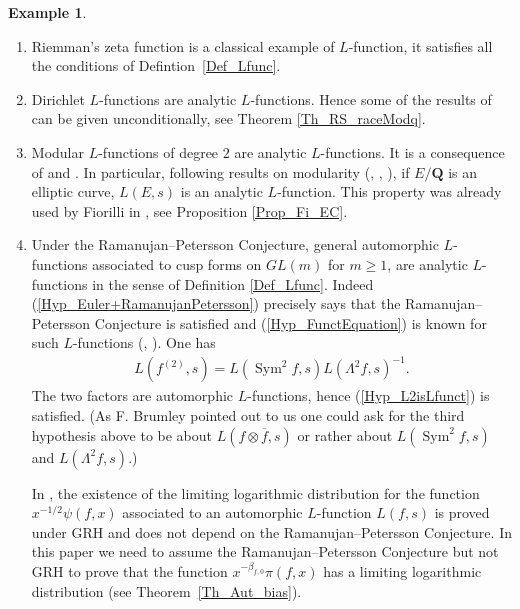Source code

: \documentclass[a4paper,10pt]{amsart}
\theoremstyle{plain}
\theoremstyle{definition}
\newtheorem{ex}{Example}
\begin{document}
\begin{ex}\label{Ex_Lfunc}
	\begin{enumerate}
	    \item\label{Ex_Lfunc_zeta} Riemman's zeta function is a classical example of $L$-function, it satisfies all the conditions of Defintion~\ref{Def_Lfunc}.
		\item\label{Ex_Lfunc_Dirichlet} Dirichlet $L$-functions are analytic $L$-functions. Hence some of the results of \cite{RS} can be given unconditionally, see Theorem \ref{Th_RS_raceModq}.
		
		\item\label{Ex_Lfunc_Modular2} Modular $L$-functions of degree $2$ are analytic $L$-functions.
		It is a consequence of \cite[Th. 8.2]{Deligne_Weil1} and \cite{DeligneSerre}.
		In particular, following results on modularity (\cite{Wiles_ModEll}, \cite{TaylorWiles_Modularity}, \cite{BCDT_Modularity}), 
		if $E/\mathbf{Q}$ is an elliptic curve, $L(E,s)$ is an analytic $L$-function.
		This property was already used by Fiorilli in \cite{FioEC}, see Proposition \ref{Prop_Fi_EC}.
		
		
		\item\label{Ex_Lfunc_cusp} Under the Ramanujan--Petersson Conjecture, general automorphic $L$-functions associated to cusp forms on $GL(m)$ for $m\geq 1$, are analytic $L$-functions in the sense of Definition \ref{Def_Lfunc}.
		Indeed (\ref{Hyp_Euler+RamanujanPetersson}) precisely says that the Ramanujan--Petersson Conjecture is satisfied
		and (\ref{Hyp_FunctEquation}) is known for such $L$-functions (\cite{GodementJacquet}, \cite{Cogdell}).
		One has
		\begin{align*}
		L(f^{(2)},s) = L(\operatorname{Sym}^{2}f,s)L(\Lambda^{2}f,s)^{-1}.
		\end{align*}
		The two factors are automorphic $L$-functions,
		hence (\ref{Hyp_L2isLfunct}) is satisfied. 
		(As F. Brumley pointed out to us one could ask for the third hypothesis above to be about $L(f\otimes\overline{f},s)$ or rather about $L(\operatorname{Sym}^{2}f,s)$ and $L(\Lambda^{2}f,s)$.)
		
		In \cite[Cor. 1.5]{ANS}, the existence of the limiting logarithmic distribution 
		for the function $x^{-1/2}\psi(f,x)$ associated to an automorphic $L$-function $L(f,s)$ is proved under GRH 
		and does not depend on the Ramanujan--Petersson Conjecture.
		In this paper we need to assume the Ramanujan--Petersson Conjecture but not GRH to prove that 
		the function $x^{-\beta_{f,0}}\pi(f,x)$ 
		has a limiting logarithmic distribution (see Theorem~\ref{Th_Aut_bias}). 
		

\end{enumerate}
\end{ex}
\end{document}
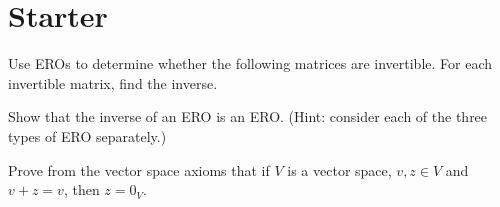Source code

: \documentclass[answers]{exam}
\newcommand*{\bump}{\vspace{1em}\phantom{}\vspace{-1.75em}}
\begin{document}
\section*{Starter}
\begin{questions}

\question%
Use EROs to determine whether the following matrices are invertible. For each invertible matrix, find the inverse.
\begin{parts}
\part%
\bump \[
	\begin{pmatrix}
		1 & 2 \\
		3 & 4
	\end{pmatrix};
\]

\part%
\bump \[
	\begin{pmatrix}
		1 & 2 & 3 \\
		-1 & 0 & 1 \\
		2 & 4 & 6
	\end{pmatrix};
\]

\part%
\bump \[
	\begin{pmatrix}
		-2 & 0 & 4 & 3 \\
		1 & 7 & 5 & -6 \\
		-3 & 7 & 13 & 0 \\
		0 & 1 & 2 & 3
	\end{pmatrix}.
\]
\end{parts}



\question%
Show that the inverse of an ERO is an ERO. (Hint: consider each of the three types of ERO separately.)



\question%
Prove from the vector space axioms that if $V$ is a vector space, $v, z \in V$ and $v+z=v$, then $z=0_{V}$.

\end{questions}
\end{document}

**What you are asked to do:**
Give all the records again, exactly, without images.

**Result for this task:**
Source code

: \documentclass[a4paper,10pt]{amsart}
\theoremstyle{plain}
\theoremstyle{definition}
\newtheorem{ex}{Example}
\begin{document}
\begin{ex}\label{Ex_Lfunc}
	\begin{enumerate}
	    \item\label{Ex_Lfunc_zeta} Riemman's zeta function is a classical example of $L$-function, it satisfies all the conditions of Defintion~\ref{Def_Lfunc}.
		\item\label{Ex_Lfunc_Dirichlet} Dirichlet $L$-functions are analytic $L$-functions. Hence some of the results of \cite{RS} can be given unconditionally, see Theorem \ref{Th_RS_raceModq}.
		
		\item\label{Ex_Lfunc_Modular2} Modular $L$-functions of degree $2$ are analytic $L$-functions.
		It is a consequence of \cite[Th. 8.2]{Deligne_Weil1} and \cite{DeligneSerre}.
		In particular, following results on modularity (\cite{Wiles_ModEll}, \cite{TaylorWiles_Modularity}, \cite{BCDT_Modularity}), 
		if $E/\mathbf{Q}$ is an elliptic curve, $L(E,s)$ is an analytic $L$-function.
		This property was already used by Fiorilli in \cite{FioEC}, see Proposition \ref{Prop_Fi_EC}.
		
		
		\item\label{Ex_Lfunc_cusp} Under the Ramanujan--Petersson Conjecture, general automorphic $L$-functions associated to cusp forms on $GL(m)$ for $m\geq 1$, are analytic $L$-functions in the sense of Definition \ref{Def_Lfunc}.
		Indeed (\ref{Hyp_Euler+RamanujanPetersson}) precisely says that the Ramanujan--Petersson Conjecture is satisfied
		and (\ref{Hyp_FunctEquation}) is known for such $L$-functions (\cite{GodementJacquet}, \cite{Cogdell}).
		One has
		\begin{align*}
		L(f^{(2)},s) = L(\operatorname{Sym}^{2}f,s)L(\Lambda^{2}f,s)^{-1}.
		\end{align*}
		The two factors are automorphic $L$-functions,
		hence (\ref{Hyp_L2isLfunct}) is satisfied. 
		(As F. Brumley pointed out to us one could ask for the third hypothesis above to be about $L(f\otimes\overline{f},s)$ or rather about $L(\operatorname{Sym}^{2}f,s)$ and $L(\Lambda^{2}f,s)$.)
		
		In \cite[Cor. 1.5]{ANS}, the existence of the limiting logarithmic distribution 
		for the function $x^{-1/2}\psi(f,x)$ associated to an automorphic $L$-function $L(f,s)$ is proved under GRH 
		and does not depend on the Ramanujan--Petersson Conjecture.
		In this paper we need to assume the Ramanujan--Petersson Conjecture but not GRH to prove that 
		the function $x^{-\beta_{f,0}}\pi(f,x)$ 
		has a limiting logarithmic distribution (see Theorem~\ref{Th_Aut_bias}). 
		

\end{enumerate}
\end{ex}
\end{document}
Source code

: \documentclass[answers]{exam}
\newcommand*{\bump}{\vspace{1em}\phantom{}\vspace{-1.75em}}
\begin{document}
\section*{Starter}
\begin{questions}

\question%
Use EROs to determine whether the following matrices are invertible. For each invertible matrix, find the inverse.
\begin{parts}
\part%
\bump \[
	\begin{pmatrix}
		1 & 2 \\
		3 & 4
	\end{pmatrix};
\]

\part%
\bump \[
	\begin{pmatrix}
		1 & 2 & 3 \\
		-1 & 0 & 1 \\
		2 & 4 & 6
	\end{pmatrix};
\]

\part%
\bump \[
	\begin{pmatrix}
		-2 & 0 & 4 & 3 \\
		1 & 7 & 5 & -6 \\
		-3 & 7 & 13 & 0 \\
		0 & 1 & 2 & 3
	\end{pmatrix}.
\]
\end{parts}



\question%
Show that the inverse of an ERO is an ERO. (Hint: consider each of the three types of ERO separately.)



\question%
Prove from the vector space axioms that if $V$ is a vector space, $v, z \in V$ and $v+z=v$, then $z=0_{V}$.

\end{questions}
\end{document}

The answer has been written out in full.